LinkedOut

LinkedIn can be useful as a business social network, but if you use it as an educational resource, you’d better be careful. A lot of posts that pass for wisdom on LinkedIn are actually pretty dumb. Here are four examples from my feed — a feed, mind you,  that I’ve carefully pruned to get rid of this kind of stuff.

LinkedIn Posts Worth Ignoring

(1) “Always be a student.” — Sandra Bullock. I can’t determine if she actually said this. Misattributed quotes are common on LinkedIn; you see it a lot with Albert Einstein, who didn’t say two-thirds of the things people on LinkedIn say he said. People should check their sources before reporting. But why bother when you can get attention from your stream with a dazzling misattribution? Anyway, the advice to always be a student is bad news for people in the teaching profession; if everybody should always be a student, then nobody should ever be a teacher. If you put some context around this fragment of an idea, which Bullock probably did if she said it, a student might be able to learn something useful.

(2) “There is only one way to avoid criticism. Do nothing, say nothing, be nothing.” — Aristotle. Aristotle never said this. And it’s three things, which is why the actual quote is phrased differently. In any case the statement is false. Many times in my business career I was criticized for doing nothing. And before that my mom criticized me for not making my bed.

(3) Here’s a meme that was making the rounds:

Someting is wrong with this concept, but I can’t put my finger on it. Maybe before trying to do something extraordinary one should try to master the ordinary — for instance, spelling.

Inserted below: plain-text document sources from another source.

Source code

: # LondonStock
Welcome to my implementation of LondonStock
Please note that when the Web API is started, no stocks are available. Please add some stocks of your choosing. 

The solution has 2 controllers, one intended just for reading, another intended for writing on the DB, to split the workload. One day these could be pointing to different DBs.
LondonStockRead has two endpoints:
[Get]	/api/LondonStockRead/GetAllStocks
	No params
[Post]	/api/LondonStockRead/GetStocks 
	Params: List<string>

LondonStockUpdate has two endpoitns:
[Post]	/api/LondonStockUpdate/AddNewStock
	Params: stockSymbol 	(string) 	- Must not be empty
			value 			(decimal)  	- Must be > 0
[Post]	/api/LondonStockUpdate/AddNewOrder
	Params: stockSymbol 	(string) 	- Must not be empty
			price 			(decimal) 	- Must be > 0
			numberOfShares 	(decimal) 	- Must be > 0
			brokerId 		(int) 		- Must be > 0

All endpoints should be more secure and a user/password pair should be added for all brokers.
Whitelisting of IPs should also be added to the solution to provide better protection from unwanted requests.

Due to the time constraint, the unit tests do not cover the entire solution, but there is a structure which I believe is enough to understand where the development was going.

(4) “A sign of a good leader is not how many followers you have, but how many leaders you create.” — Gandhi. I can’t verify that he said this, and it certainly doesn’t sound like something he’d say. It sounds more like a disgruntled employee who doesn’t like his boss and thinks this is the problem. A lot of people on LinkedIn with no management experience think they know everything there is to know about management, which is why if you are interested in learning about management the first thing you should learn is not to learn about management on LinkedIn.

Here are three things Gandhi did say that are worth learning if you want to succeed in management.

  • ” The weak can never forgive. Forgiveness is the attribute of the strong.”
  • “Truth never damages a cause that is just.”
  • “I cannot conceive of a greater loss than the loss of one’s self-respect.”